Post by creekfeet » Sat Feb 10, 2018 10:39 am

I have too many to choose from, so I'll just recount my first major blunder I made as a gung-ho 17 year old, although it wasn't so much a blunder as just a general level of stupidity that comes at that age. I had a few days off from work and I was bored, so I drove up to Sequoia from LA. I made it about 10 miles before remembering I'd forgot to bring shoes, so I turned around and grabbed some old, beat-up Nikes. I wound up making it up the mountain right before sunset, and found a great place to squat for the night on some granite near Crescent Meadow.

I woke up around 5:30 the next morning, ate half a cinnamon roll, and decided to go for a hike. Even after returning to grab my shoes, I'd still neglected to bring socks. I set off to hike the Congress Trail bringing nothing but my shoes, a t-shirt, and boardshorts. It was my first time ever visiting the Sierra solo, but I'd explored the Giant Forest countless times before on camping trips with my family. However, I'd never really noticed the northern offshoot of the Alta Trail from the Congress Trail before. It appeared to go somewhere wild so I followed it, and was instantly stunned by its beauty. Originally I only planned to walk up it for five minutes or so, but I couldn't bring myself to turn around.

Eventually I got to a sign indicating how far it was to Panther Gap and Alta Peak, and figured I'd just go to Panther Gap and turn around. Naturally when I got to Panther Gap I wanted to keep going, although I was a little burdened by the fact I hadn't had any water. Still, I was really blown away by the views, and just had to chase them further. I kept telling myself I would only hike another five minutes, but I was young and full of energy so I kept pushing on, cottonmouth and all.

I lived in the Sierra for a number of summers, but that was still the single hottest day I ever recall. On top of that it must've been a dry year because I'd been hiking for about seven miles before I finally crossed a spring. I knew you weren't supposed to drink unfiltered water, but I was desperate, so I wolfed down as much as I could until I thought I would burst. I've never filtered my water since.

I think the second I'd seen the first sign I knew in the back of my head that I'd be climbing Alta Peak that day. I was feeling really great the entire way, until that last brutal mile where for every three steps forward you take two back. I found myself thinking water, food, and even sunscreen would've been beneficial. Socks would've been nice too, because my feet were beginning to blister. I had to take a break like every ten feet, but I finally made it to the top, completely defeated.
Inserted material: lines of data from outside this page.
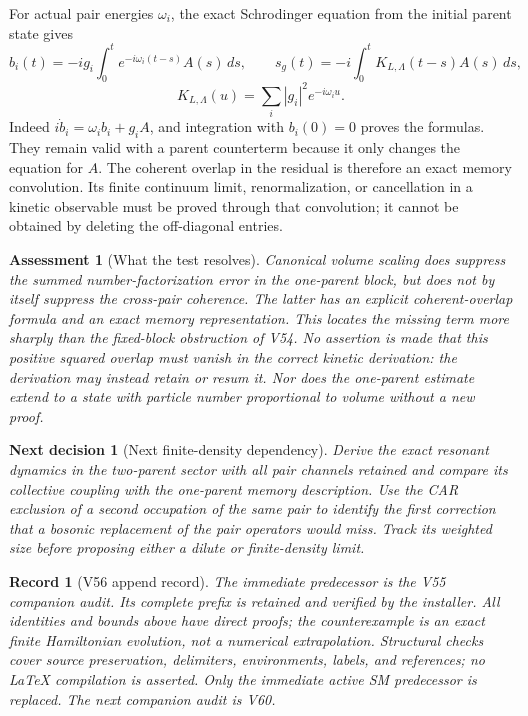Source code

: \documentclass[11pt]{article}
\newtheorem{decision}[theorem]{Next decision}
\newtheorem{assessment}[theorem]{Assessment}
\newtheorem{record}[theorem]{Record}
\theoremstyle{remark}
\begin{document}
For actual pair energies \(\omega_i\), the exact Schrodinger
equation from the initial parent state gives
\[
 b_i(t)=-ig_i\int_0^t e^{-i\omega_i(t-s)}A(s)\,ds,\qquad
 s_g(t)=-i\int_0^t K_{L,\Lambda}(t-s)A(s)\,ds,
\]
\[
 K_{L,\Lambda}(u)=\sum_i|g_i|^2e^{-i\omega_i u}.
\]
Indeed \(i\dot b_i=\omega_i b_i+g_iA\), and integration
with \(b_i(0)=0\) proves the formulas.  They remain valid
with a parent counterterm because it only changes the
equation for \(A\).  The coherent overlap in the residual
is therefore an exact memory convolution.  Its finite
continuum limit, renormalization, or cancellation in a
kinetic observable must be proved through that convolution;
it cannot be obtained by deleting the off-diagonal entries.

\begin{assessment}[What the test resolves]
\label{ass:v20v56}
Canonical volume scaling does suppress the summed
number-factorization error in the one-parent block, but
does not by itself suppress the cross-pair coherence.
The latter has an explicit coherent-overlap formula and
an exact memory representation.  This locates the missing
term more sharply than the fixed-block obstruction of V54.
No assertion is made that this positive squared overlap
must vanish in the correct kinetic derivation: the derivation
may instead retain or resum it.  Nor does the one-parent
estimate extend to a state with particle number proportional
to volume without a new proof.
\end{assessment}

\begin{decision}[Next finite-density dependency]
\label{dec:v20v56-next}
Derive the exact resonant dynamics in the two-parent sector
with all pair channels retained and compare its collective
coupling with the one-parent memory description.  Use the
CAR exclusion of a second occupation of the same pair to
identify the first correction that a bosonic replacement
of the pair operators would miss.  Track its weighted size
before proposing either a dilute or finite-density limit.
\end{decision}

\begin{record}[V56 append record]
\label{rec:v20v56}
The immediate predecessor is the V55 companion audit.
Its complete prefix is retained and verified by the installer.
All identities and bounds above have direct proofs; the
counterexample is an exact finite Hamiltonian evolution,
not a numerical extrapolation.  Structural checks cover
source preservation, delimiters, environments, labels, and
references; no LaTeX compilation is asserted.  Only the
immediate active SM predecessor is replaced.
The next companion audit is V60.
\end{record}
\end{document}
On the return trip I once again stopped at the spring, which was the only water on the entire route that year. I hadn't seen a single person the whole day, which led me to assume I was on some completely unknown trail that no one ever used. I stripped down naked and lowered myself face down in the foot-deep water right on the side of the trail, drinking as I cooled down. Seconds later I heard a women screaming. She was with her husband and a girl that looked to be around nine. Suddenly I didn't feel like such a badass for being what I thought was deep in the backcountry. The family gave me some space to put my shorts on, and then the mom asked me all these questions about if anyone knew where I was, etc. To ease her mind I lied and said I had a cell phone with coverage, and moved on.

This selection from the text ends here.